*DATASET ENTRIES*

┄┄┄┄┄┄┄┄┄┄┄┄┄┄┄┄┄┄┄┄

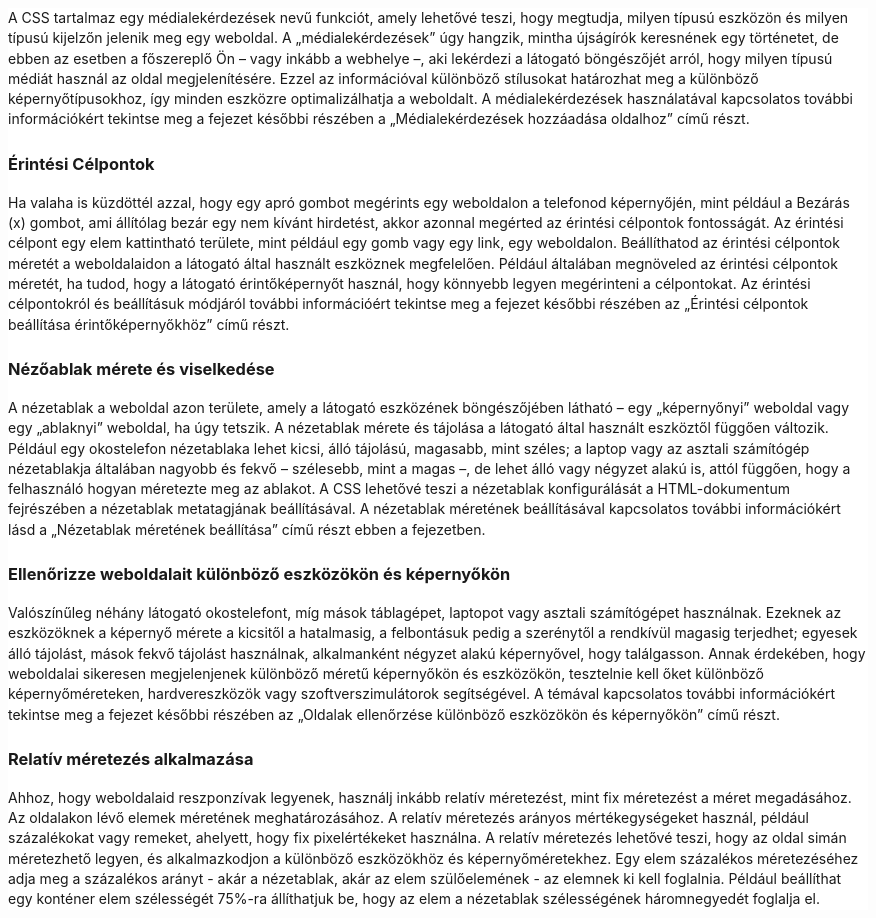A CSS tartalmaz egy médialekérdezések nevű funkciót, amely lehetővé teszi, hogy megtudja, milyen típusú eszközön és milyen típusú kijelzőn jelenik meg egy weboldal. A „médialekérdezések” úgy hangzik, mintha újságírók keresnének egy történetet, de ebben az esetben a főszereplő Ön – vagy inkább a webhelye –, aki lekérdezi a látogató böngészőjét arról, hogy milyen típusú médiát használ az oldal megjelenítésére. Ezzel az információval különböző stílusokat határozhat meg a különböző képernyőtípusokhoz, így minden eszközre optimalizálhatja a weboldalt.
A médialekérdezések használatával kapcsolatos további információkért tekintse meg a fejezet későbbi részében a „Médialekérdezések hozzáadása oldalhoz” című részt.

### Érintési Célpontok

Ha valaha is küzdöttél azzal, hogy egy apró gombot megérints egy weboldalon a telefonod képernyőjén, mint például a Bezárás (x) gombot, ami állítólag bezár egy nem kívánt hirdetést, akkor azonnal megérted az érintési célpontok fontosságát. Az érintési célpont egy elem kattintható területe, mint például egy gomb vagy egy link, egy weboldalon. Beállíthatod az érintési célpontok méretét a weboldalaidon a látogató által használt eszköznek megfelelően. Például általában megnöveled az érintési célpontok méretét, ha tudod, hogy a látogató érintőképernyőt használ, hogy könnyebb legyen megérinteni a célpontokat.
Az érintési célpontokról és beállításuk módjáról további információért tekintse meg a fejezet későbbi részében az „Érintési célpontok beállítása érintőképernyőkhöz” című részt.

### Nézőablak mérete és viselkedése

A nézetablak a weboldal azon területe, amely a látogató eszközének böngészőjében látható – egy „képernyőnyi” weboldal vagy egy „ablaknyi” weboldal, ha úgy tetszik. A nézetablak mérete és tájolása a látogató által használt eszköztől függően változik. Például egy okostelefon nézetablaka lehet kicsi, álló tájolású, magasabb, mint széles; a laptop vagy az asztali számítógép nézetablakja általában nagyobb és fekvő – szélesebb, mint a magas –, de lehet álló vagy négyzet alakú is, attól függően, hogy a felhasználó hogyan méretezte meg az ablakot.
A CSS lehetővé teszi a nézetablak konfigurálását a HTML-dokumentum fejrészében a nézetablak metatagjának beállításával. A nézetablak méretének beállításával kapcsolatos további információkért lásd a „Nézetablak méretének beállítása” című részt ebben a fejezetben.

### Ellenőrizze weboldalait különböző eszközökön és képernyőkön

Valószínűleg néhány látogató okostelefont, míg mások táblagépet, laptopot vagy asztali számítógépet használnak. Ezeknek az eszközöknek a képernyő mérete a kicsitől a hatalmasig, a felbontásuk pedig a szerénytől a rendkívül magasig terjedhet; egyesek álló tájolást, mások fekvő tájolást használnak, alkalmanként négyzet alakú képernyővel, hogy találgasson.
Annak érdekében, hogy weboldalai sikeresen megjelenjenek különböző méretű képernyőkön és eszközökön, tesztelnie kell őket különböző képernyőméreteken, hardvereszközök vagy szoftverszimulátorok segítségével.
A témával kapcsolatos további információkért tekintse meg a fejezet későbbi részében az „Oldalak ellenőrzése különböző eszközökön és képernyőkön” című részt.

### Relatív méretezés alkalmazása

Ahhoz, hogy weboldalaid reszponzívak legyenek, használj inkább relatív méretezést, mint fix méretezést a méret megadásához. Az oldalakon lévő elemek méretének meghatározásához. A relatív méretezés arányos mértékegységeket használ, például százalékokat vagy remeket, ahelyett, hogy fix pixelértékeket használna. A relatív méretezés lehetővé teszi, hogy az oldal simán méretezhető legyen, és alkalmazkodjon a különböző eszközökhöz és képernyőméretekhez.
Egy elem százalékos méretezéséhez adja meg a százalékos arányt - akár a nézetablak, akár az elem szülőelemének - az elemnek ki kell foglalnia. Például beállíthat egy konténer elem szélességét 75%-ra állíthatjuk be, hogy az elem a nézetablak szélességének háromnegyedét foglalja el.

┄┄┄┄┄┄┄┄┄┄┄┄┄┄┄┄┄┄┄┄

*INSTRUCTIONS FOR THE TASK*
Your answer should be a single number: how many lines of the material contain "álló".

*EXERCISE RESPONSE*
2